Task instructions:
If a line in the material below has the word "build", copy it.

(Task material Opens)

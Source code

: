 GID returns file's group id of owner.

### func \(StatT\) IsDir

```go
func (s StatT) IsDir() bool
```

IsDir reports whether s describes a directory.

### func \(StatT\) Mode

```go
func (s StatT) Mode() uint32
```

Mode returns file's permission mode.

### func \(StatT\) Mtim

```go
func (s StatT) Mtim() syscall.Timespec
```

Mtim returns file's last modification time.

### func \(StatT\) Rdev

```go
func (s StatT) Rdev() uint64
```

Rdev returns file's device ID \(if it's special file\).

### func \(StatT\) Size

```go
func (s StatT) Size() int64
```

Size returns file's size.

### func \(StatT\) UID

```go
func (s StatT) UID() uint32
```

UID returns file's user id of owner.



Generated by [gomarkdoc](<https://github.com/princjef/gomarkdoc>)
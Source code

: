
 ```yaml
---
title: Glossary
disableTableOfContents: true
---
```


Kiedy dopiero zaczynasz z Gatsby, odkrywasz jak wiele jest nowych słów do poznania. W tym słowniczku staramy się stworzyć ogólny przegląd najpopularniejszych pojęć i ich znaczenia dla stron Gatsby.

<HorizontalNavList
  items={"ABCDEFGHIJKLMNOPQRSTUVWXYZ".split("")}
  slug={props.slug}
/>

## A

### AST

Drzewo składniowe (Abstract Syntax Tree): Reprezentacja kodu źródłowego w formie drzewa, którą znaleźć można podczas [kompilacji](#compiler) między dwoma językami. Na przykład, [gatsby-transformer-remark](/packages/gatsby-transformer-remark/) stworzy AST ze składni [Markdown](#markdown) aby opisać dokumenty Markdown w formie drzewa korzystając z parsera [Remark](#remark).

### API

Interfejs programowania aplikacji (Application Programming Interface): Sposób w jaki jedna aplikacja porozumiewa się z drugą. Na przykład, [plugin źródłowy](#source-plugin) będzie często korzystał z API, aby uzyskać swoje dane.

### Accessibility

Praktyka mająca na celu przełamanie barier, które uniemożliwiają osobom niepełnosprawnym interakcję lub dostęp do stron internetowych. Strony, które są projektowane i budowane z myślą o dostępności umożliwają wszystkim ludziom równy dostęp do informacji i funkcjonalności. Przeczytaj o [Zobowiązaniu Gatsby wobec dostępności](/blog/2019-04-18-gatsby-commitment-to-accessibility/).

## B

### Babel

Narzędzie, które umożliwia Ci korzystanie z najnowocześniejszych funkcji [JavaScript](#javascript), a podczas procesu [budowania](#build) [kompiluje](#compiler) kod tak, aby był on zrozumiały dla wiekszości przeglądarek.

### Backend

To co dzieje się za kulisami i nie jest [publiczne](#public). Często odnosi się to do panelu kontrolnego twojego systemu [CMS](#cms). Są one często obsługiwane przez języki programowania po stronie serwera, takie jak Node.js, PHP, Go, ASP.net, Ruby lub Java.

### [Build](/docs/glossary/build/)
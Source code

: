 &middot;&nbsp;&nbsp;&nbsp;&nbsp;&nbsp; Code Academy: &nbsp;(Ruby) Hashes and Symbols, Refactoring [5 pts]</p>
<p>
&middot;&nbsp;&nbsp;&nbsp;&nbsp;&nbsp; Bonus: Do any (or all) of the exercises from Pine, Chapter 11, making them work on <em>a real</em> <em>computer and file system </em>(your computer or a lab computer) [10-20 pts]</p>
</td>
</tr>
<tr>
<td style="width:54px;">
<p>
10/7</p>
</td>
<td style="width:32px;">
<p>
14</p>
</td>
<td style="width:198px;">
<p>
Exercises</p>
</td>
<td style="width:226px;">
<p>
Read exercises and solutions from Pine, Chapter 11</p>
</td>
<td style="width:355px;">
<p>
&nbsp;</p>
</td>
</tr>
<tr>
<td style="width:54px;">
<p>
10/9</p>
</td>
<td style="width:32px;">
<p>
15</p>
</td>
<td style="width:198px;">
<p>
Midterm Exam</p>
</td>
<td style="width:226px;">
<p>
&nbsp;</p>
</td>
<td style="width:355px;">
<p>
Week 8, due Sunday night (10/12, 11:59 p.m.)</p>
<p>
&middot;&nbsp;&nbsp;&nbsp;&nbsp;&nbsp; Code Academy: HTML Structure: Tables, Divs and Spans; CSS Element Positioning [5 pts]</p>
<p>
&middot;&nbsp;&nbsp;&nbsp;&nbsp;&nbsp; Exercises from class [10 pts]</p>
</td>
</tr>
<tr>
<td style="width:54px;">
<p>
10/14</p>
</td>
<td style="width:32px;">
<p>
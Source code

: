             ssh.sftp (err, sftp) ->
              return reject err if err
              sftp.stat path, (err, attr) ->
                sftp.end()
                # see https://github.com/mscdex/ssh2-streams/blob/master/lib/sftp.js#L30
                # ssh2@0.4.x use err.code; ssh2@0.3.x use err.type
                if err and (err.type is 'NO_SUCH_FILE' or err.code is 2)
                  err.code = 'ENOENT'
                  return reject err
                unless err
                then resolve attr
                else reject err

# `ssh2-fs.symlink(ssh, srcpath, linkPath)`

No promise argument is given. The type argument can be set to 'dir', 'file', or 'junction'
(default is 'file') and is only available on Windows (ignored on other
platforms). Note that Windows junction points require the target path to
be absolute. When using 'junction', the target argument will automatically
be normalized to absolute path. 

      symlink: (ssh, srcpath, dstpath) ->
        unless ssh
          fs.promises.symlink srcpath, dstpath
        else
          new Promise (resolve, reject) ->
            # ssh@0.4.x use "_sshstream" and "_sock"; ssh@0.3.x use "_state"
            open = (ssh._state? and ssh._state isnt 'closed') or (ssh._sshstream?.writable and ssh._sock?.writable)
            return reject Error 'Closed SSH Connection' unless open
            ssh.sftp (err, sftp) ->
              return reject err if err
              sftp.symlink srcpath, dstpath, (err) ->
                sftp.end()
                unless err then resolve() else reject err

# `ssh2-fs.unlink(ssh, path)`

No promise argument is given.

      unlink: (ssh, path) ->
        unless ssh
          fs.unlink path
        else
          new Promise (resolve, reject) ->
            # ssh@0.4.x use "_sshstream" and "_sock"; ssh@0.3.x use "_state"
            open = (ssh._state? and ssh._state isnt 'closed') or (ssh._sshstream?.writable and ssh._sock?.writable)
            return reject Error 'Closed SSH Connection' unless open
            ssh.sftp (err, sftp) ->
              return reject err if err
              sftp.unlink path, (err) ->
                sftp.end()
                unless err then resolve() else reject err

(Task material Closes)

Answer to this problem:
Narzędzie, które umożliwia Ci korzystanie z najnowocześniejszych funkcji [JavaScript](#javascript), a podczas procesu [budowania](#build) [kompiluje](#compiler) kod tak, aby był on zrozumiały dla wiekszości przeglądarek.
### [Build](/docs/glossary/build/)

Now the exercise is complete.